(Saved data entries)

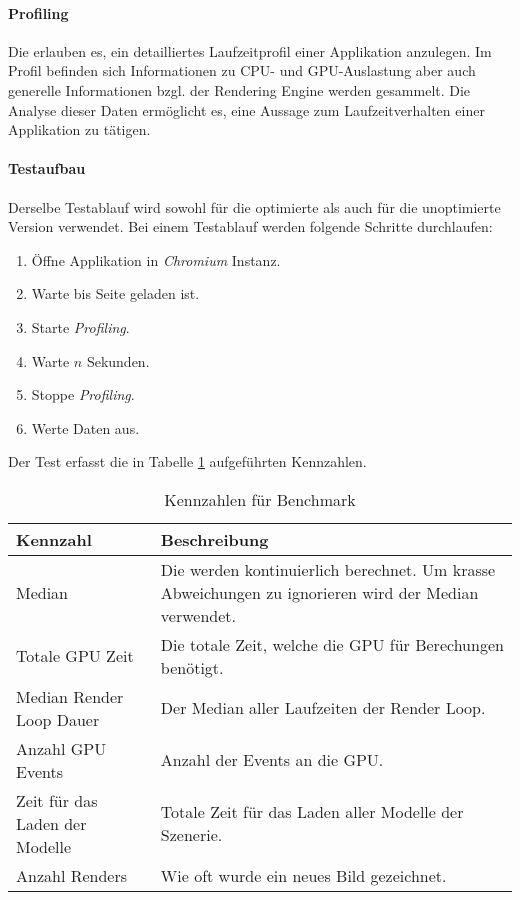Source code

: \paragraph{Profiling}
Die  erlauben es, ein detailliertes Laufzeitprofil einer Applikation anzulegen.
Im Profil befinden sich Informationen zu CPU- und GPU-Auslastung aber auch generelle Informationen bzgl. der \gls{Rendering Engine} werden gesammelt.
Die Analyse dieser Daten ermöglicht es, eine Aussage zum Laufzeitverhalten einer Applikation zu tätigen.

\paragraph{Testaufbau}
Derselbe Testablauf wird sowohl für die optimierte als auch für die unoptimierte Version verwendet.
Bei einem Testablauf werden folgende Schritte durchlaufen:

\begin{enumerate}
  \item Öffne Applikation in \emph{Chromium} Instanz.
  \item Warte bis Seite geladen ist.
  \item Starte \emph{Profiling}.
  \item Warte $n$ Sekunden.
  \item Stoppe \emph{Profiling}.
  \item Werte Daten aus.
\end{enumerate}

Der Test erfasst die in Tabelle \ref{table:benchmarkFigures} aufgeführten Kennzahlen.

\begin{table}[H]
  \centering
  \begin{tabular}{ l p{8cm} }
  \hline
  Kennzahl & Beschreibung \\
  \hline
  \hline
  Median \e{\gls{FPS}} & Die \e{\gls{FPS}} werden kontinuierlich berechnet. Um krasse Abweichungen zu ignorieren wird der Median verwendet. \\
  \hline
  Totale GPU Zeit & Die totale Zeit, welche die GPU für Berechungen benötigt. \\
  \hline
  Median Render Loop Dauer & Der Median aller Laufzeiten der Render Loop. \\
  \hline
  Anzahl GPU Events & Anzahl der Events an die GPU. \\
  \hline
  Zeit für das Laden der Modelle & Totale Zeit für das Laden aller Modelle der Szenerie. \\
  \hline
  Anzahl Renders & Wie oft wurde ein neues Bild gezeichnet. \\
  \hline
  \end{tabular}
  \caption{Kennzahlen für Benchmark}
  \label{table:benchmarkFigures}
\end{table}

- [WHAT YOU NEED TO DO]:
Tally the lines above that include "Anzahl", and reply with only the tally.

- [RESPONSE TO THIS EXERCISE]:
2